══ Source information ══
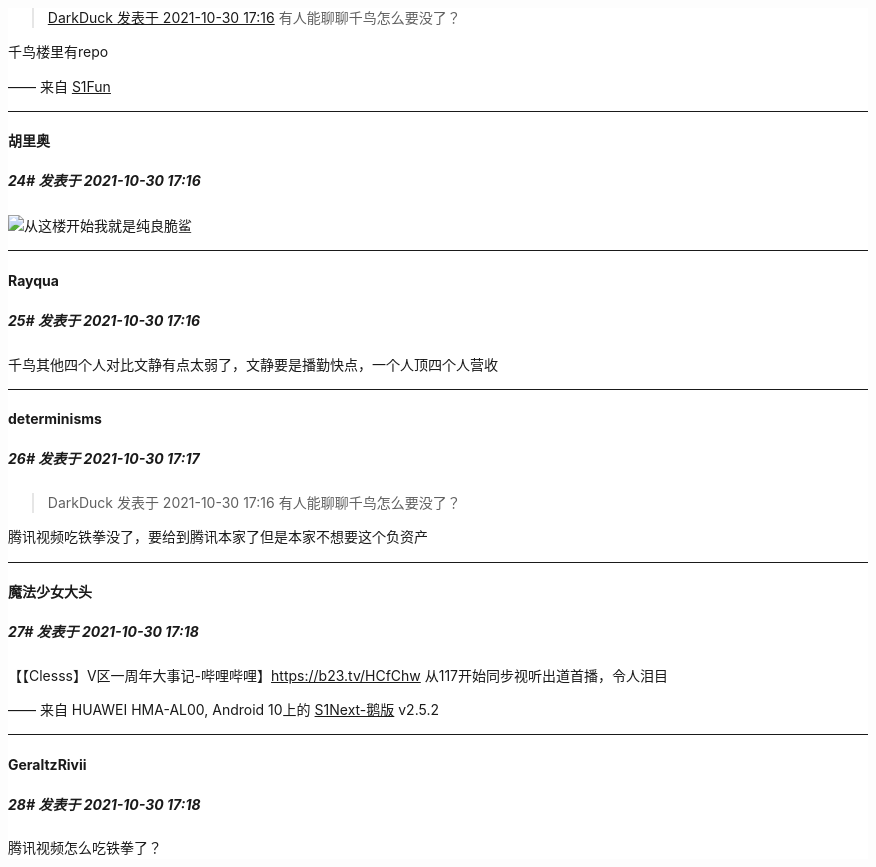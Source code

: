 
<blockquote><a href="httphttps://bbs.saraba1st.com/2b/forum.php?mod=redirect&amp;goto=findpost&amp;pid=53341126&amp;ptid=2034461" target="_blank">DarkDuck 发表于 2021-10-30 17:16</a>
有人能聊聊千鸟怎么要没了？</blockquote>
千鸟楼里有repo

—— 来自 [S1Fun](https://s1fun.koalcat.com)


*****

####  胡里奥
##### 24#       发表于 2021-10-30 17:16


<img src="https://static.saraba1st.com/image/smiley/face2017/037.png" referrerpolicy="no-referrer">从这楼开始我就是纯良脆鲨


*****

####  Rayqua
##### 25#       发表于 2021-10-30 17:16


千鸟其他四个人对比文静有点太弱了，文静要是播勤快点，一个人顶四个人营收


*****

####  determinisms
##### 26#       发表于 2021-10-30 17:17


<blockquote>DarkDuck 发表于 2021-10-30 17:16
有人能聊聊千鸟怎么要没了？</blockquote>
腾讯视频吃铁拳没了，要给到腾讯本家了但是本家不想要这个负资产


*****

####  魔法少女大头
##### 27#       发表于 2021-10-30 17:18


【【Clesss】V区一周年大事记-哔哩哔哩】https://b23.tv/HCfChw
从117开始同步视听出道首播，令人泪目

—— 来自 HUAWEI HMA-AL00, Android 10上的 [S1Next-鹅版](https://github.com/ykrank/S1-Next/releases) v2.5.2


*****

####  GeraltzRivii
##### 28#       发表于 2021-10-30 17:18


腾讯视频怎么吃铁拳了？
═══
◆ Activity:
Transcribe all the data word for word; the images stay out.

◆ Response for this exercise:
Source code

: 
<blockquote><a href="httphttps://bbs.saraba1st.com/2b/forum.php?mod=redirect&amp;goto=findpost&amp;pid=53341126&amp;ptid=2034461" target="_blank">DarkDuck 发表于 2021-10-30 17:16</a>
有人能聊聊千鸟怎么要没了？</blockquote>
千鸟楼里有repo

—— 来自 [S1Fun](https://s1fun.koalcat.com)


*****

####  胡里奥
##### 24#       发表于 2021-10-30 17:16


<img src="https://static.saraba1st.com/image/smiley/face2017/037.png" referrerpolicy="no-referrer">从这楼开始我就是纯良脆鲨


*****

####  Rayqua
##### 25#       发表于 2021-10-30 17:16


千鸟其他四个人对比文静有点太弱了，文静要是播勤快点，一个人顶四个人营收


*****

####  determinisms
##### 26#       发表于 2021-10-30 17:17


<blockquote>DarkDuck 发表于 2021-10-30 17:16
有人能聊聊千鸟怎么要没了？</blockquote>
腾讯视频吃铁拳没了，要给到腾讯本家了但是本家不想要这个负资产


*****

####  魔法少女大头
##### 27#       发表于 2021-10-30 17:18


【【Clesss】V区一周年大事记-哔哩哔哩】https://b23.tv/HCfChw
从117开始同步视听出道首播，令人泪目

—— 来自 HUAWEI HMA-AL00, Android 10上的 [S1Next-鹅版](https://github.com/ykrank/S1-Next/releases) v2.5.2


*****

####  GeraltzRivii
##### 28#       发表于 2021-10-30 17:18


腾讯视频怎么吃铁拳了？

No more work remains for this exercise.